Galois Connection is a pair of functions connecting two Lattices.
We call the first Lattice ($L_1$) the \textbf{concrete lattice} and the second lattice ($L_2$) the \textbf{abstract lattice}.
Then the function $\alpha$ is called the \textbf{abstraction} and $\gamma$ is the \textbf{concretization}.

In the context of Abstract Interpretation, the concrete lattice is a power set (ordered by inclusion) of a set of values
of variables of the program, while the abstract lattice is the set of values we work with during the program analysis.

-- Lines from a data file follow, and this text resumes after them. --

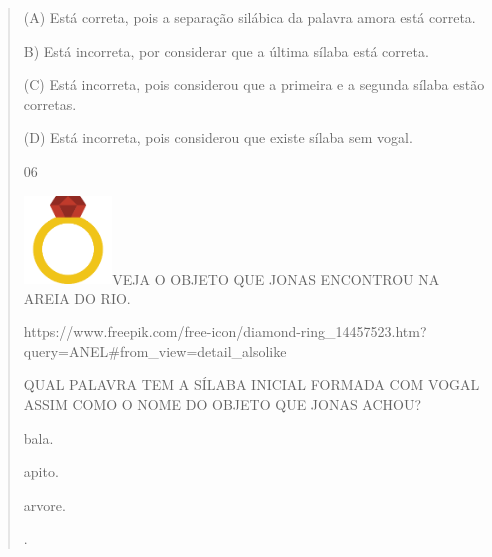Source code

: \begin{verse}
{{{{{{{{{{{{{{{{{(A) Está correta, pois a separação silábica da palavra amora está
correta.

B) Está incorreta, por considerar que a última sílaba está correta.

(C) Está incorreta, pois considerou que a primeira e a segunda sílaba
estão corretas.

(D) Está incorreta, pois considerou que existe sílaba sem vogal.

\num{06}

\includegraphics[width=0.92222in,height=0.92222in]{media/image151.png}VEJA
O OBJETO QUE JONAS ENCONTROU NA AREIA DO RIO.

https://www.freepik.com/free-icon/diamond-ring\_14457523.htm?query=ANEL\#from\_view=detail\_alsolike

QUAL PALAVRA TEM A SÍLABA INICIAL FORMADA COM VOGAL ASSIM COMO O NOME DO
OBJETO QUE JONAS ACHOU?

\begin{escolha}
\item bala.

\item apito.

\item arvore.

\itempanela.
\end{escolha}

}}}}}}}}}}}}}}}}}
\end{verse}
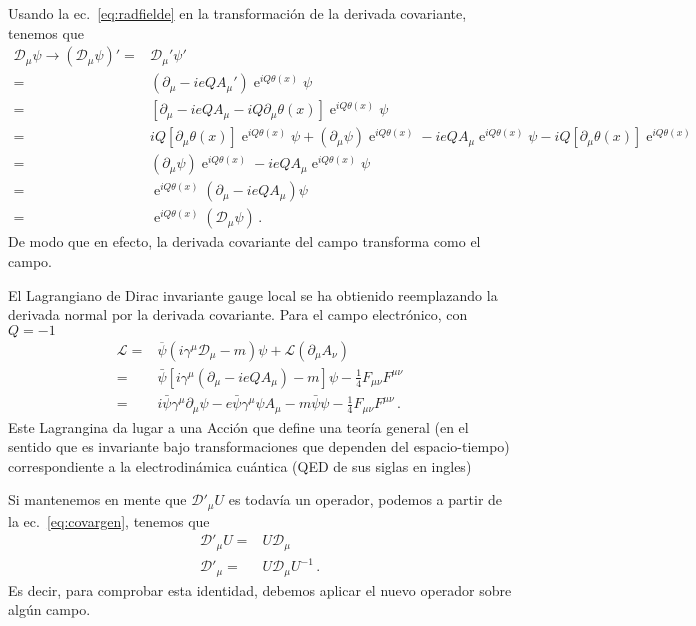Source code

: \begin{frame}
Usando la ec.~\eqref{eq:radfielde} en la transformación de la derivada covariante, tenemos que
\begin{align}
 \mathcal{D}_{\mu}\psi\to \left(  \mathcal{D}_{\mu}\psi \right)'=& \mathcal{D}_{\mu}'\psi' \nonumber\\
                       =& \left( \partial_{\mu}-ieQA_{\mu}' \right)\operatorname{e}^{iQ\theta(x)}\psi \nonumber\\
  =& \left[ \partial_{\mu}-ieQA_{\mu}-iQ\partial_{\mu}\theta(x) \right]\operatorname{e}^{iQ\theta(x)}\psi \nonumber\\
  =& iQ \left[ \partial_{\mu}\theta(x) \right]\operatorname{e}^{iQ\theta(x)}\psi+\left( \partial_{\mu}\psi \right)\operatorname{e}^{iQ\theta(x)}
     -ieQA_{\mu}\operatorname{e}^{iQ\theta(x)}\psi
     -iQ \left[ \partial_{\mu}\theta(x) \right]\operatorname{e}^{iQ\theta(x)} \nonumber\\
  =&\left( \partial_{\mu}\psi \right)\operatorname{e}^{iQ\theta(x)}
     -ieQA_{\mu}\operatorname{e}^{iQ\theta(x)}\psi \nonumber\\
=& \operatorname{e}^{iQ\theta(x)}  \left( \partial_{\mu} -ieQA_{\mu}\right)\psi \nonumber\\
=& \operatorname{e}^{iQ\theta(x)} \left( \mathcal{D}_{\mu}\psi \right)\,.
\end{align}
De modo que en efecto, la derivada covariante del campo transforma como el campo.


El Lagrangiano de Dirac invariante gauge local se ha obtienido reemplazando la derivada normal por la derivada covariante. Para el campo electrónico, con $Q=-1$
\begin{align}
  \mathcal{L}=&\overline{\psi}\left(i\gamma^\mu\mathcal{D}_\mu-m\right)\psi+\mathcal{L}\left( \partial_{\mu}A_{\nu}\right)\nonumber\\
=&\bar{\psi}\left[i\gamma^\mu\left(\partial_\mu-ieQA_\mu\right)-m\right]\psi-\frac{1}{4}F_{\mu\nu}F^{\mu\nu}\nonumber\\
=&i\bar{\psi}\gamma^\mu\partial_\mu\psi -e\bar{\psi}\gamma^\mu \psi A_\mu-m\bar{\psi}\psi -\frac{1}{4}F_{\mu\nu}F^{\mu\nu}\,.
\end{align}
Este Lagrangina da lugar a una Acción que define una teoría general (en el sentido que es invariante bajo transformaciones que dependen del espacio-tiempo) correspondiente a  la electrodinámica cuántica (QED de sus siglas en ingles)

Si mantenemos en mente que  $\mathcal{D}'_\mu U$ es todavía un operador, podemos a partir de la ec.~\eqref{eq:covargen},
tenemos que
\begin{align}
    \mathcal{D}'_\mu U=&U\mathcal{D}_\mu \nonumber\\
    \mathcal{D}'_\mu =&U\mathcal{D}_\mu U^{-1} \,.
\end{align}
Es decir, para comprobar esta identidad, debemos aplicar el nuevo operador sobre algún campo.



\end{frame}

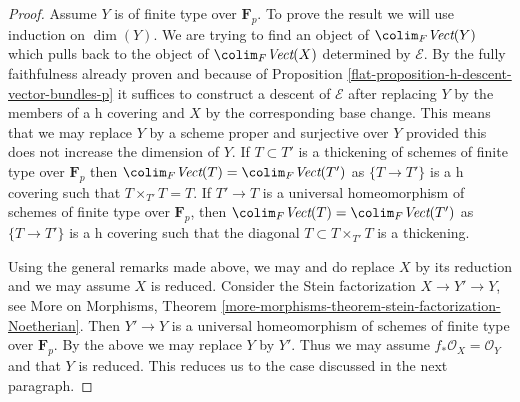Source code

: \begin{proof}
\medskip\noindent
Assume $Y$ is of finite type over $\mathbf{F}_p$.
To prove the result we will use induction on $\dim(Y)$.
We are trying to find an object of
$\colim_F \textit{Vect}(Y)$ which pulls back to the
object of $\colim_F \textit{Vect}(X)$ determined by $\mathcal{E}$.
By the fully faithfulness already proven and because of
Proposition \ref{flat-proposition-h-descent-vector-bundles-p}
it suffices to construct a descent of $\mathcal{E}$
after replacing $Y$ by the members of a h covering
and $X$ by the corresponding base change. This means
that we may replace $Y$ by a scheme proper and surjective
over $Y$ provided this does not increase the dimension of $Y$.
If $T \subset T'$ is a thickening of schemes of finite type
over $\mathbf{F}_p$ then
$\colim_F \textit{Vect}(T) = \colim_F \textit{Vect}(T')$
as $\{T \to T'\}$ is a h covering such that $T \times_{T'} T = T$.
If $T' \to T$ is a universal homeomorphism of schemes
of finite type over $\mathbf{F}_p$, then
$\colim_F \textit{Vect}(T) = \colim_F \textit{Vect}(T')$
as $\{T \to T'\}$ is a h covering such that the diagonal
$T \subset T \times_{T'} T$ is a thickening.

\medskip\noindent
Using the general remarks made above, we may and do replace
$X$ by its reduction and we may assume $X$ is reduced.
Consider the Stein factorization $X \to Y' \to Y$, see
More on Morphisms, Theorem
\ref{more-morphisms-theorem-stein-factorization-Noetherian}.
Then $Y' \to Y$ is a universal homeomorphism
of schemes of finite type over $\mathbf{F}_p$.
By the above we may replace $Y$ by $Y'$.
Thus we may assume $f_*\mathcal{O}_X = \mathcal{O}_Y$
and that $Y$ is reduced. This reduces us to the case discussed
in the next paragraph.


\end{proof}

\subsection*{Examples of Galois Connections}
\begin{enumerate}
    \item Approximating real numbers with signs and zero:

    The concrete lattice is $\powerset{\mathbb{R}}$ and the abstract lattice is $\powerset{\{+, -, 0\}}$ (ordered by
    inclusion).
    The elements of abstract lattice say what signs the corresponding element of concrete lattice can have.
    For example, the set $\{+, 0\}$ represents a non-negative number and $\{+, -\}$ represents a non-zero number in the
    concrete lattice.

    The definition of abstraction function is as follows:
    \begin{gather*}
        \alpha(C) =\\
        \{+ \: if \: C \: contains \: positive \: number\} \: \cup\\
        \{- \: if \: C \: contains \: positive \: number\} \: \cup\\
        \{0 \: if \: C \: contains \: zero\}\\
    \end{gather*}

    And the definition of concretization function is defined:
    \begin{gather*}
        \gamma(A) =\\
        (-\infty, 0) \: if - \in A \: \cup\\
        {0} \: if \: 0 \in A \: \cup\\
        (0, \infty) \: if + \in A \: \\
    \end{gather*}


    \item Abstracting geometric points in 2D to axis-aligned rectangular areas

    The concrete lattice is $\powerset{(x,y) \in \mathbb{R}^2}$ ordered by inclusion.
    The abstract lattice is the set of all axis-aligned rectangles given by the two points $(x_1,y_1)$ and $(x_2,y_2)$,
    where $x_1 \leq x_2$ and $|y_1 \leq y_2$.
    We denote such a rectangle $Rect((x_1,y_1),(x_2,y_2))$.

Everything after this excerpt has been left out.